Each chapter presents the reader with a scenario where computational analysis of the properties of a genome helps develop an answer to some biological question. Most scenarios immediately strike the reader as interesting and worthy of investigation; other scenarios might not appeal to some readers but turn out to be quite interesting after all. This reviewer, for example, did not expect chapter 9, The genomics of wine-making, to be nearly as engrossing as it turned out, but in addition to a historical background of wine-making, the explanation of how yeast changes its behavior during the wine-making process was fascinating. Other case scenarios that grab one's attention include studies of Chlamydia, HIV, the eyeless gene (which a "Frankenstein experiment" showed could cause a fruitfly to break out with eyes all over its body), the question of our genetic kinship with Neanderthals, and jet lag.

Each chapter/case study sports a colorful title, such as

  • "Are Neanderthals among us?"
  • "Welcome to the Hotel Chlamydia," and
  • "The boulevard of broken genes."

Through examples such as these, the reader is led through a clear exposition on the fundamental topics and skills of computational genomics, such as

  • biological tools: locating an "open reading frame" (ORF), deciding whether an ORF really is a gene, determining whether one species' gene merely resembles another species' gene or has the same ancestry, tracing the histories of genes, finding motifs that control when a gene is activated or deactivated; and
  • tools from mathematics and computer science: Markov chains, hidden Markov models, pattern matching, and more algorithms than you can shake a stick at.

Each is explained in an easy-to-understand style. The end of each chapter features a handful of problems that encourage the reader to visit a gene bank, download genetic information, and perform some of the tasks described. The reader is also encouraged to visit the book's web site,, which offers additional information and resources.

At 170 pages, one should expect accessibility, and not encyclopedic depth. As a mathematician with some knowledge of computer science and almost no background in biology, the reviewer found it easy to follow discussions of the basic biological principles, and was left thirsting for more. Someone looking for a discussion of why an open reading frame starts with a methionine codon instead of some other codon will have to look elsewhere. It is a sign of a good text that the reader finds oneself thirsting to learn more, and can determine where to look thanks to copious references. The text satisfies on both accounts.

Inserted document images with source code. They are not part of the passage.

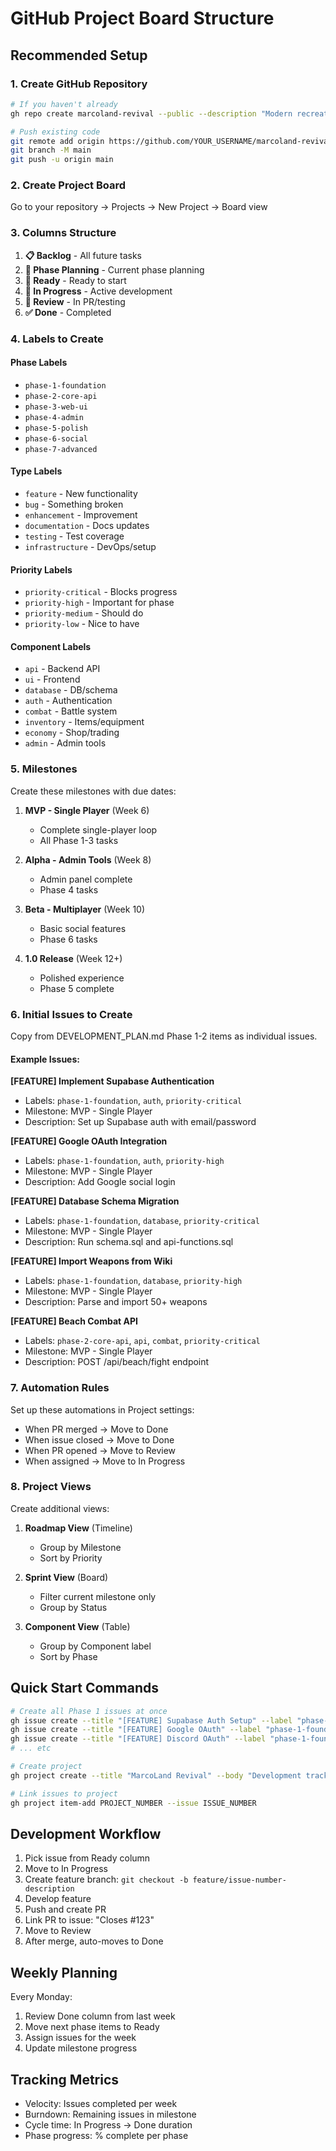 # GitHub Project Board Structure

## Recommended Setup

### 1. Create GitHub Repository
```bash
# If you haven't already
gh repo create marcoland-revival --public --description "Modern recreation of the MarcoLand browser MMORPG"

# Push existing code
git remote add origin https://github.com/YOUR_USERNAME/marcoland-revival.git
git branch -M main
git push -u origin main
```

### 2. Create Project Board

Go to your repository → Projects → New Project → Board view

### 3. Columns Structure

1. **📋 Backlog** - All future tasks
2. **🎯 Phase Planning** - Current phase planning
3. **🚀 Ready** - Ready to start
4. **🔨 In Progress** - Active development
5. **👀 Review** - In PR/testing
6. **✅ Done** - Completed

### 4. Labels to Create

#### Phase Labels
- `phase-1-foundation`
- `phase-2-core-api`
- `phase-3-web-ui`
- `phase-4-admin`
- `phase-5-polish`
- `phase-6-social`
- `phase-7-advanced`

#### Type Labels
- `feature` - New functionality
- `bug` - Something broken
- `enhancement` - Improvement
- `documentation` - Docs updates
- `testing` - Test coverage
- `infrastructure` - DevOps/setup

#### Priority Labels
- `priority-critical` - Blocks progress
- `priority-high` - Important for phase
- `priority-medium` - Should do
- `priority-low` - Nice to have

#### Component Labels
- `api` - Backend API
- `ui` - Frontend
- `database` - DB/schema
- `auth` - Authentication
- `combat` - Battle system
- `inventory` - Items/equipment
- `economy` - Shop/trading
- `admin` - Admin tools

### 5. Milestones

Create these milestones with due dates:

1. **MVP - Single Player** (Week 6)
   - Complete single-player loop
   - All Phase 1-3 tasks

2. **Alpha - Admin Tools** (Week 8)
   - Admin panel complete
   - Phase 4 tasks

3. **Beta - Multiplayer** (Week 10)
   - Basic social features
   - Phase 6 tasks

4. **1.0 Release** (Week 12+)
   - Polished experience
   - Phase 5 complete

### 6. Initial Issues to Create

Copy from DEVELOPMENT_PLAN.md Phase 1-2 items as individual issues.

#### Example Issues:

**[FEATURE] Implement Supabase Authentication**
- Labels: `phase-1-foundation`, `auth`, `priority-critical`
- Milestone: MVP - Single Player
- Description: Set up Supabase auth with email/password

**[FEATURE] Google OAuth Integration**
- Labels: `phase-1-foundation`, `auth`, `priority-high`  
- Milestone: MVP - Single Player
- Description: Add Google social login

**[FEATURE] Database Schema Migration**
- Labels: `phase-1-foundation`, `database`, `priority-critical`
- Milestone: MVP - Single Player
- Description: Run schema.sql and api-functions.sql

**[FEATURE] Import Weapons from Wiki**
- Labels: `phase-1-foundation`, `database`, `priority-high`
- Milestone: MVP - Single Player
- Description: Parse and import 50+ weapons

**[FEATURE] Beach Combat API**
- Labels: `phase-2-core-api`, `api`, `combat`, `priority-critical`
- Milestone: MVP - Single Player
- Description: POST /api/beach/fight endpoint

### 7. Automation Rules

Set up these automations in Project settings:

- When PR merged → Move to Done
- When issue closed → Move to Done  
- When PR opened → Move to Review
- When assigned → Move to In Progress

### 8. Project Views

Create additional views:

1. **Roadmap View** (Timeline)
   - Group by Milestone
   - Sort by Priority

2. **Sprint View** (Board)
   - Filter current milestone only
   - Group by Status

3. **Component View** (Table)
   - Group by Component label
   - Sort by Phase

## Quick Start Commands

```bash
# Create all Phase 1 issues at once
gh issue create --title "[FEATURE] Supabase Auth Setup" --label "phase-1-foundation,auth,priority-critical" --milestone "MVP - Single Player"
gh issue create --title "[FEATURE] Google OAuth" --label "phase-1-foundation,auth,priority-high" --milestone "MVP - Single Player"
gh issue create --title "[FEATURE] Discord OAuth" --label "phase-1-foundation,auth,priority-medium" --milestone "MVP - Single Player"
# ... etc

# Create project
gh project create --title "MarcoLand Revival" --body "Development tracking for MarcoLand MMORPG recreation"

# Link issues to project
gh project item-add PROJECT_NUMBER --issue ISSUE_NUMBER
```

## Development Workflow

1. Pick issue from Ready column
2. Move to In Progress
3. Create feature branch: `git checkout -b feature/issue-number-description`
4. Develop feature
5. Push and create PR
6. Link PR to issue: "Closes #123"
7. Move to Review
8. After merge, auto-moves to Done

## Weekly Planning

Every Monday:
1. Review Done column from last week
2. Move next phase items to Ready
3. Assign issues for the week
4. Update milestone progress

## Tracking Metrics

- Velocity: Issues completed per week
- Burndown: Remaining issues in milestone
- Cycle time: In Progress → Done duration
- Phase progress: % complete per phase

The reviewer is somewhat less confident that a biologist with a weak background in mathematics or computer science can follow the computational aspects of the text. Some familiarity with more than an elementary programming skill appears to be assumed. The authors describe many algorithms in paragraph form, providing pseudocode for some algorithms, but not for others. A perusal of the website leaves the reviewer uncertain as to whether sufficient software is available to do all the exercises without writing some kind of computer program. For example; the first problem in the text directs the reader to

Download from GenBank the complete genomic sequence of Bacteriophage lambda, accession number NC_001416, and analyze its GC content with various choices of window size.

The text makes it quite clear what it means to analyze the GC content of a genome; what is missing is any direction on what tool the student should use. The sequence contains more than 48000 nucleotides, so perform the task by hand is possible, but highly nontrivial. For most tasks, especially later in the text, the authors direct the reader to a relevant online tool, but the reviewer could find no way to tackle this problem outside of sitting down and writing a short computer program.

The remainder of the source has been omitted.